Abu Dhabi
Les Emirats.
Je ne pense, pas avant la guerre du golfe, m'être posé une question sur cet état. Combien d'Emirs ? Je sais que je n'aurais jamais imaginé y aller. Mais alors ? Mais alors ? Zorro est arrivé ! Eh ! Eh !
Comment la princesse des contes de Shéhérazade rencontra-t-elle le prince des mille et une Nuits de Paris ?
Du coup tu abandonnes ta capitale, ton Béarn et tu « fly » to the « Emirates »..
Je t'ai déjà dit que je parlais pas espagnol, ben, là, tu sais que je ne comprends rien à l'anglais non plus...
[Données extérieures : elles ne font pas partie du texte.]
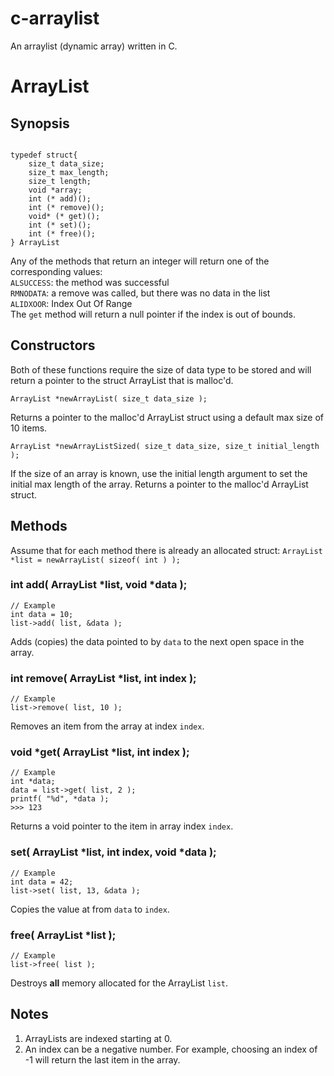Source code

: c-arraylist
===========

An arraylist (dynamic array) written in C.

# ArrayList #

## Synopsis ##

```

typedef struct{
    size_t data_size;
    size_t max_length;
    size_t length;
    void *array;
    int (* add)();
    int (* remove)();
    void* (* get)();
    int (* set)();    
    int (* free)();
} ArrayList
```

Any of the methods that return an integer will return one of the corresponding values:<br />
`ALSUCCESS`: the method was successful<br />
`RMNODATA`: a remove was called, but there was no data in the list<br />
`ALIDXOOR`: Index Out Of Range<br />
The `get` method will return a null pointer if the index is out of bounds.

## Constructors ##
Both of these functions require the size of data type to be stored and will return a pointer to the struct ArrayList that is malloc'd.

```
ArrayList *newArrayList( size_t data_size );
```
Returns a pointer to the malloc'd ArrayList struct using a default max size of 10 items.

```
ArrayList *newArrayListSized( size_t data_size, size_t initial_length );
```
If the size of an array is known, use the initial length argument to set the initial max length of the array. Returns a pointer to the malloc'd ArrayList struct.


## Methods ##
Assume that for each method there is already an allocated struct: 
```ArrayList *list = newArrayList( sizeof( int ) );```

### int add( ArrayList *list, void *data ); ###
```
// Example
int data = 10;
list->add( list, &data );
```
Adds (copies) the data pointed to by ```data``` to the next open space in the array.

### int remove( ArrayList *list, int index ); ###
```
// Example
list->remove( list, 10 );
```
Removes an item from the array at index `index`.

### void \*get( ArrayList *list, int index ); ###
```
// Example
int *data;
data = list->get( list, 2 );
printf( "%d", *data );
>>> 123
```
Returns a void pointer to the item in array index ```index```.

### set( ArrayList *list, int index, void *data ); ###
```
// Example
int data = 42;
list->set( list, 13, &data );
```
Copies the value at from  ```data``` to ```index```.

### free( ArrayList *list ); ###
```
// Example
list->free( list );
```
Destroys **all** memory allocated for the ArrayList `list`.

## Notes ##
1. ArrayLists are indexed starting at 0.
2. An index can be a negative number. For example, choosing an index of -1 will return the last item in the array.
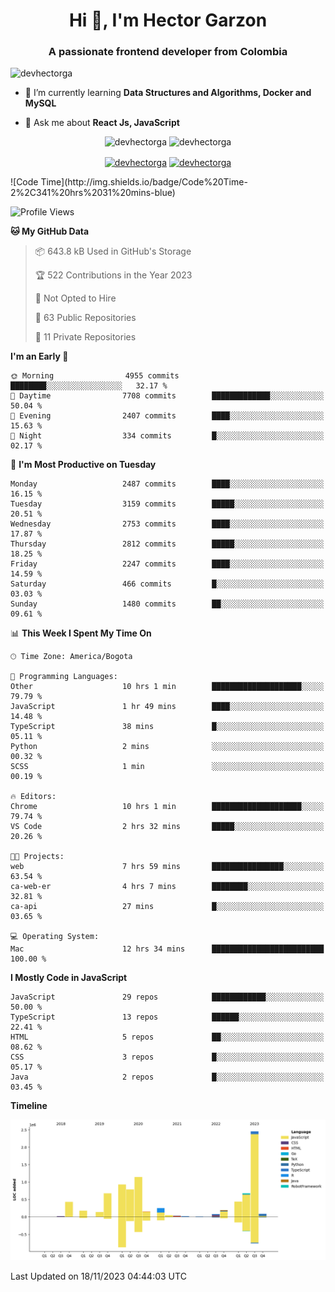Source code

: <h1 align="center">Hi 👋, I'm Hector Garzon</h1>
<h3 align="center">A passionate frontend developer from Colombia</h3>

<p align="left"> <img src="https://komarev.com/ghpvc/?username=devhectorga" alt="devhectorga" /> </p>

- 🌱 I’m currently learning **Data Structures and Algorithms, Docker and MySQL**

- 💬 Ask me about **React Js, JavaScript**

<p align="center"> <img src="https://github-readme-stats.vercel.app/api?username=devhectorga&count_private=true&show_icons=true" alt="devhectorga" /> <img src="https://github-readme-stats.vercel.app/api/top-langs/?username=devhectorga&layout=compact" alt="devhectorga" /></p>

<p align="center">
<a href="https://twitter.com/devhectorga" target="blank"><img align="center" src="https://cdn.jsdelivr.net/npm/simple-icons@3.0.1/icons/twitter.svg" alt="devhectorga" height="20" width="20" /></a>
<a href="https://linkedin.com/in/devhectorga" target="blank"><img align="center" src="https://cdn.jsdelivr.net/npm/simple-icons@3.0.1/icons/linkedin.svg" alt="devhectorga" height="20" width="20" /></a>
</p>
<!--START_SECTION:waka-->
![Code Time](http://img.shields.io/badge/Code%20Time-2%2C341%20hrs%2031%20mins-blue)

![Profile Views](http://img.shields.io/badge/Profile%20Views-0-blue)

**🐱 My GitHub Data** 

> 📦 643.8 kB Used in GitHub's Storage 
 > 
> 🏆 522 Contributions in the Year 2023
 > 
> 🚫 Not Opted to Hire
 > 
> 📜 63 Public Repositories 
 > 
> 🔑 11 Private Repositories 
 > 
**I'm an Early 🐤** 

```text
🌞 Morning                4955 commits        ████████░░░░░░░░░░░░░░░░░   32.17 % 
🌆 Daytime                7708 commits        █████████████░░░░░░░░░░░░   50.04 % 
🌃 Evening                2407 commits        ████░░░░░░░░░░░░░░░░░░░░░   15.63 % 
🌙 Night                  334 commits         █░░░░░░░░░░░░░░░░░░░░░░░░   02.17 % 
```
📅 **I'm Most Productive on Tuesday** 

```text
Monday                   2487 commits        ████░░░░░░░░░░░░░░░░░░░░░   16.15 % 
Tuesday                  3159 commits        █████░░░░░░░░░░░░░░░░░░░░   20.51 % 
Wednesday                2753 commits        ████░░░░░░░░░░░░░░░░░░░░░   17.87 % 
Thursday                 2812 commits        █████░░░░░░░░░░░░░░░░░░░░   18.25 % 
Friday                   2247 commits        ████░░░░░░░░░░░░░░░░░░░░░   14.59 % 
Saturday                 466 commits         █░░░░░░░░░░░░░░░░░░░░░░░░   03.03 % 
Sunday                   1480 commits        ██░░░░░░░░░░░░░░░░░░░░░░░   09.61 % 
```


📊 **This Week I Spent My Time On** 

```text
🕑︎ Time Zone: America/Bogota

💬 Programming Languages: 
Other                    10 hrs 1 min        ████████████████████░░░░░   79.79 % 
JavaScript               1 hr 49 mins        ████░░░░░░░░░░░░░░░░░░░░░   14.48 % 
TypeScript               38 mins             █░░░░░░░░░░░░░░░░░░░░░░░░   05.11 % 
Python                   2 mins              ░░░░░░░░░░░░░░░░░░░░░░░░░   00.32 % 
SCSS                     1 min               ░░░░░░░░░░░░░░░░░░░░░░░░░   00.19 % 

🔥 Editors: 
Chrome                   10 hrs 1 min        ████████████████████░░░░░   79.74 % 
VS Code                  2 hrs 32 mins       █████░░░░░░░░░░░░░░░░░░░░   20.26 % 

🐱‍💻 Projects: 
web                      7 hrs 59 mins       ████████████████░░░░░░░░░   63.54 % 
ca-web-er                4 hrs 7 mins        ████████░░░░░░░░░░░░░░░░░   32.81 % 
ca-api                   27 mins             █░░░░░░░░░░░░░░░░░░░░░░░░   03.65 % 

💻 Operating System: 
Mac                      12 hrs 34 mins      █████████████████████████   100.00 % 
```

**I Mostly Code in JavaScript** 

```text
JavaScript               29 repos            ████████████░░░░░░░░░░░░░   50.00 % 
TypeScript               13 repos            ██████░░░░░░░░░░░░░░░░░░░   22.41 % 
HTML                     5 repos             ██░░░░░░░░░░░░░░░░░░░░░░░   08.62 % 
CSS                      3 repos             █░░░░░░░░░░░░░░░░░░░░░░░░   05.17 % 
Java                     2 repos             █░░░░░░░░░░░░░░░░░░░░░░░░   03.45 % 
```



**Timeline**

![Lines of Code chart](https://raw.githubusercontent.com/devHectorGa/devHectorGa/master/assets/bar_graph.png)


 Last Updated on 18/11/2023 04:44:03 UTC
<!--END_SECTION:waka-->
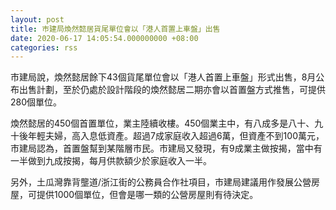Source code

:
 ```yaml
---
layout: post
title: 巿建局煥然懿居貨尾單位會以「港人首置上車盤」出售
date: 2020-06-17 14:05:54.000000000 +08:00
categories: rss
---
```


市建局說，煥然懿居餘下43個貨尾單位會以「港人首置上車盤」形式出售，8月公布出售計劃，至於仍處於設計階段的煥然懿居二期亦會以首置盤方式推售，可提供280個單位。

煥然懿居的450個首置單位，業主陸續收樓。450個業主中，有八成多是八十、九十後年輕夫婦，高入息低資產。超過7成家庭收入超過6萬，但資產不到100萬元，市建局認為，首置盤幫到某階層市民。市建局又發現，有9成業主做按揭，當中有一半做到九成按揭，每月供款額少於家庭收入一半。

另外，土瓜灣靠背壟道/浙江街的公務員合作社項目，市建局建議用作發展公營房屋，可提供1000個單位，但會是哪一類的公營房屋則有待決定。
Alors quand tu débarques aux émirats pour des affaires sérieuses, presque des affaires de famille, ouf, comprendre, être compris te manquent. Tu réfléchis, trouves un alibi et tu fais mine de faire la gueule. Personne ne sait à quoi s'en tenir, sauf toi, qui ne comprend rien à ce qui se passe.
Et qui se passe bien.
Tu vois, quand l'avion ralentit pour l'atterrissage, là par le hublot, la terre, enfin ce qui sert de terre, et puis la mer. Mais la mer, malgré le soleil, elle baille d'une moue édentée. Tu te rappelles ces vieux râteaux en bois qu'on utilisait pour faner le foin ou le regain. Et bien pareil ! Imagine le manche cassé et le peigne à plat. Voilà l'image, des dents de roche jetées dans la mer, des bords de mer comme des canaux rectangulaires entre deux jetées, la vue sur la mer c'est la vue sur l'hôtel qui pendant quelques mois aura la vue sur la mer.
C'est fou !
Un ami travaillant à Londres revient et est incapable de retrouver l'hôtel parce que tout a changé, les rues (les boulevards), les repères.
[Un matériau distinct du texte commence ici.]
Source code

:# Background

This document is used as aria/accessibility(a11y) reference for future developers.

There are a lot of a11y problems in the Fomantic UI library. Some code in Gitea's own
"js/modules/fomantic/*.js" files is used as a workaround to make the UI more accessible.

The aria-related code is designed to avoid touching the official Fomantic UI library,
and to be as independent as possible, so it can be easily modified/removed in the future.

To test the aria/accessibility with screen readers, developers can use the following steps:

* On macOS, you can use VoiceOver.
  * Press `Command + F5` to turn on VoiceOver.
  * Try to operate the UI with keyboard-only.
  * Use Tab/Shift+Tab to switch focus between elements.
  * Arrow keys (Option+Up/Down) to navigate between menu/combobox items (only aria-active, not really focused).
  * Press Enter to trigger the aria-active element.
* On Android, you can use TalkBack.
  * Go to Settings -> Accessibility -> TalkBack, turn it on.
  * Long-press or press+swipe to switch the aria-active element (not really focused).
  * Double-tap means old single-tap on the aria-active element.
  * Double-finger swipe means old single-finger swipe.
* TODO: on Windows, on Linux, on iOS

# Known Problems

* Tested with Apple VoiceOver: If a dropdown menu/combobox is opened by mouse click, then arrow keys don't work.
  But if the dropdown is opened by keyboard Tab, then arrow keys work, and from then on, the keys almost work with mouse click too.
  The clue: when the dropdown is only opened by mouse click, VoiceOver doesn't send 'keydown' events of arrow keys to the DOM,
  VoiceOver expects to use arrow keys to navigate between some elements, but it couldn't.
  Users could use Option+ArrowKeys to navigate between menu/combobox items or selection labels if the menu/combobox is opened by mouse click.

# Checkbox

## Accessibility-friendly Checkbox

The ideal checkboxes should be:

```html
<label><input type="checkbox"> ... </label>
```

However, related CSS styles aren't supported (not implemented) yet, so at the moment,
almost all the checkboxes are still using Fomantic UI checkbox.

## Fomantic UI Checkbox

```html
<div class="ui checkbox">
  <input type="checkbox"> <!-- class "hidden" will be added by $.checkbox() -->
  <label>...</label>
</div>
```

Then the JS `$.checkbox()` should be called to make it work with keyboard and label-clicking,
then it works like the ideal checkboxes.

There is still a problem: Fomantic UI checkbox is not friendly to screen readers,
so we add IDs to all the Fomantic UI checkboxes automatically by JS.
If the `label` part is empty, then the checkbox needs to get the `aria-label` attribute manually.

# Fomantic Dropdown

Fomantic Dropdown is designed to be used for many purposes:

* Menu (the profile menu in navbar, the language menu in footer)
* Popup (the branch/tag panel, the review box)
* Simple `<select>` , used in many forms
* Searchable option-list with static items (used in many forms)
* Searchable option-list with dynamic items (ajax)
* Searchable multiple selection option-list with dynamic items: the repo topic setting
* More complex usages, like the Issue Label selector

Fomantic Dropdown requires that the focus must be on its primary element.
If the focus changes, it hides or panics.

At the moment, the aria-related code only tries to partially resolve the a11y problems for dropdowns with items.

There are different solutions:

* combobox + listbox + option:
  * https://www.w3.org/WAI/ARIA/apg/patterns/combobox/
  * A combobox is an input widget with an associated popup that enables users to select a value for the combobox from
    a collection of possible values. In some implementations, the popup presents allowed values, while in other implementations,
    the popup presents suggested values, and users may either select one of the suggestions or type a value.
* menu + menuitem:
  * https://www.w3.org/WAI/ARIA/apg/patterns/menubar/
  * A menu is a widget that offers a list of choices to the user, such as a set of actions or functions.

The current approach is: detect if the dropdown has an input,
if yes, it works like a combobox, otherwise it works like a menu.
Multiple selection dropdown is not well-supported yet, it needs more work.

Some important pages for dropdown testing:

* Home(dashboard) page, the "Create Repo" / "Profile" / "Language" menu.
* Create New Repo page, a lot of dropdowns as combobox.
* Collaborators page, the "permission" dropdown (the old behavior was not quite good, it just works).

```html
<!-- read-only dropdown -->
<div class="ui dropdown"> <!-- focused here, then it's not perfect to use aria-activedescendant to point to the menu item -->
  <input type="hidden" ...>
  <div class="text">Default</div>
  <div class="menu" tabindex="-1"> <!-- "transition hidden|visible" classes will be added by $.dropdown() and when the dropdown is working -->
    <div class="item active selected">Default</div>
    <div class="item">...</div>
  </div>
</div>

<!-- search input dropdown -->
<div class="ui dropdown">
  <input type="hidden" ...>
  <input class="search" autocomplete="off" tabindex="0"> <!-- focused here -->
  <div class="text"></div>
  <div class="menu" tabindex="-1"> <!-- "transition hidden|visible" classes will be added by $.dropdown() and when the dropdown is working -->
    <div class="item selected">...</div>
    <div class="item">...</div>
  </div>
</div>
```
On avait de l'aide sur place pour négocier les tarifs. Mais ils sont si compliqués ( le tarif week end, nécessite 5 nuits pour en bénéficier !) Il y a de quoi se perdre et on s'est perdu. Plein pot donc !
Faut pas croire que je dénigre, à l'aéroport, moins de 10 minutes pour sortir. Il y a une dizaine de personnes au contrôle des passeports : En tout blanc, presque tous des hommes, et en tout noir, jusqu'au plus profond de la prunelle des yeux, une femme. Mais tu passes vite. Quarante degrés au petit matin, le touriste parisien, si tu l'évacues pas, il calanche...
Pour te dire, à Roissy, trois vols, plus de 1000 passagers et trois douaniers. En plus, l'un était décalé, il bouquinait dans sa guérite, il voyait la bousculade, mais ça ne le concernait pas. J'ai été alerté par un gus, surement un habitué, qui contourne la file et lui présente son passeport. Coup de tampon et retour à ses chères lectures. J'ose, j'y vais, coup de tampon et me voilà en tête de liste à la réception des bagages. Demi-heure d'avance sur les derniers...
Tiens une autre, cet après midi j'avais une vingtaine de lettres à poster, j'arrive dans le petit coin où il y a les automates, le changeur et les pèses lettres. Lumière rouge ici, lumière rouge là. Au premier coup d'œil plus de vingt personnes attendent. Derrière le coin libre service, deux préposés font leur pose. Personne ne s'inquiète des exclamations des clients que les pannes indisposent. Vingt minutes mini pour un timbre, c'est toi qui deviens timbré ! Les deux, derrière, qui philosophent : « moi, on ne m'a jamais demandé si je voulais être chef ! Mais dans la tête, je ne sais pas comment je vivrais ça, je me sentirais partagé. Parce qu'au fond de toi, tu sais que pour être chef, il faut ignorer l'autre, et moi tu vois, ça me pose problème... » J'ai pas entendu la suite, je me suis glissé dans la longue file.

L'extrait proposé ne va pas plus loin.